What needs to be done: Given the entries that follow, write out exactly the lines starting at the one containing "A Debian VM" and ending at the one containing "3. Select the", both ends included, and only those.

[[ Data shown open ]]

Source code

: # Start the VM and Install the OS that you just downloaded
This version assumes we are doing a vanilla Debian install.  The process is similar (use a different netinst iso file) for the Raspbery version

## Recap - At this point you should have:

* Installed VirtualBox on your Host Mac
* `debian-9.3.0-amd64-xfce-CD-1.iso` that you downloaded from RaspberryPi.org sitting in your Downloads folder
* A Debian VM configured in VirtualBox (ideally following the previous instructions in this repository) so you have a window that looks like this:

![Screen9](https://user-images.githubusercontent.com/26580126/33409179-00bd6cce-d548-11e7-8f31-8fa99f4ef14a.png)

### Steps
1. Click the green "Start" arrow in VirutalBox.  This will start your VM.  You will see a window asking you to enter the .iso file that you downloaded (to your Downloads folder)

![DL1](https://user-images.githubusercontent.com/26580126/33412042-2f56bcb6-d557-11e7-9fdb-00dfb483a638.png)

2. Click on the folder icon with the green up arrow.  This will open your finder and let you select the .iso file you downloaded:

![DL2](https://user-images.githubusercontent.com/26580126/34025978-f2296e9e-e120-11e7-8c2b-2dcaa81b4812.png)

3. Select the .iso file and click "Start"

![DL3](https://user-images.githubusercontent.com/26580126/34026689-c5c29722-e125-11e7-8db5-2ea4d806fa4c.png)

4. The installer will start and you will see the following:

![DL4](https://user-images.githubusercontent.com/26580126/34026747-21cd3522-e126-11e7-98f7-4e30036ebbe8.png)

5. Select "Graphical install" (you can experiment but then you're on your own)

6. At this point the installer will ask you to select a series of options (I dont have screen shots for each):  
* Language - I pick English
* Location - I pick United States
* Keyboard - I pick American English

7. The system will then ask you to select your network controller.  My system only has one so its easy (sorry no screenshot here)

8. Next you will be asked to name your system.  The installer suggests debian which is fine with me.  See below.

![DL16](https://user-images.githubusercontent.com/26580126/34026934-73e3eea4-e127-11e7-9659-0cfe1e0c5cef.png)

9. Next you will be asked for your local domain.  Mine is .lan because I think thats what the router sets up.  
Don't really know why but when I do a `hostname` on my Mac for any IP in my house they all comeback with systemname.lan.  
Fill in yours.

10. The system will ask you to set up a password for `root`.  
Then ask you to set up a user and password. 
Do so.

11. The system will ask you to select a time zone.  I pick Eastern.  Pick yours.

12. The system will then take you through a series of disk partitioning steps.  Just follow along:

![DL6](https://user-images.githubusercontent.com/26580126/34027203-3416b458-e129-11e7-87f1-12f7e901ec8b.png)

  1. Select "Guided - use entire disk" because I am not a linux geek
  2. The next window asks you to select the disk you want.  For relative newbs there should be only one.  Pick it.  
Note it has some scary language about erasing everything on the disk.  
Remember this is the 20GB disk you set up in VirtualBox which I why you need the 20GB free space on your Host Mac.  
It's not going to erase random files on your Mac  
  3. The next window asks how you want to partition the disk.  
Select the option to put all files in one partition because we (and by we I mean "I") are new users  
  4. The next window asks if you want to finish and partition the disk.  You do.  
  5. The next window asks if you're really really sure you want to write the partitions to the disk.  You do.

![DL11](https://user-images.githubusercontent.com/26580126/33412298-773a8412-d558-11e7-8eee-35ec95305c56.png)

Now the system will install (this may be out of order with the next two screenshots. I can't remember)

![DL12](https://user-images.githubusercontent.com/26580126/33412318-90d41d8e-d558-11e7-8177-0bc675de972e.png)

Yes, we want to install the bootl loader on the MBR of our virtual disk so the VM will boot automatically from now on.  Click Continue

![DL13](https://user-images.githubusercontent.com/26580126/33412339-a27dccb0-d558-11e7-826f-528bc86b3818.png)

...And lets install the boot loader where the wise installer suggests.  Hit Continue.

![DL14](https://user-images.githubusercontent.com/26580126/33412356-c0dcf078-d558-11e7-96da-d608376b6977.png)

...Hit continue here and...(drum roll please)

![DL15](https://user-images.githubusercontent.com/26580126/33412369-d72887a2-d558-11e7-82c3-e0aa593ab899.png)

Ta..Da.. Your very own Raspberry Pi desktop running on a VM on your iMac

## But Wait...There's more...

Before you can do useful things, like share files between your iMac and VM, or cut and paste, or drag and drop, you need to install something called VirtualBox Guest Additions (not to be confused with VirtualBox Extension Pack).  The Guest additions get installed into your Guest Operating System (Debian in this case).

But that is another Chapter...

[[ Data shown closed ]]

Output below:
* A Debian VM configured in VirtualBox (ideally following the previous instructions in this repository) so you have a window that looks like this:

![Screen9](https://user-images.githubusercontent.com/26580126/33409179-00bd6cce-d548-11e7-8f31-8fa99f4ef14a.png)

### Steps
1. Click the green "Start" arrow in VirutalBox.  This will start your VM.  You will see a window asking you to enter the .iso file that you downloaded (to your Downloads folder)

![DL1](https://user-images.githubusercontent.com/26580126/33412042-2f56bcb6-d557-11e7-9fdb-00dfb483a638.png)

2. Click on the folder icon with the green up arrow.  This will open your finder and let you select the .iso file you downloaded:

![DL2](https://user-images.githubusercontent.com/26580126/34025978-f2296e9e-e120-11e7-8c2b-2dcaa81b4812.png)

3. Select the .iso file and click "Start"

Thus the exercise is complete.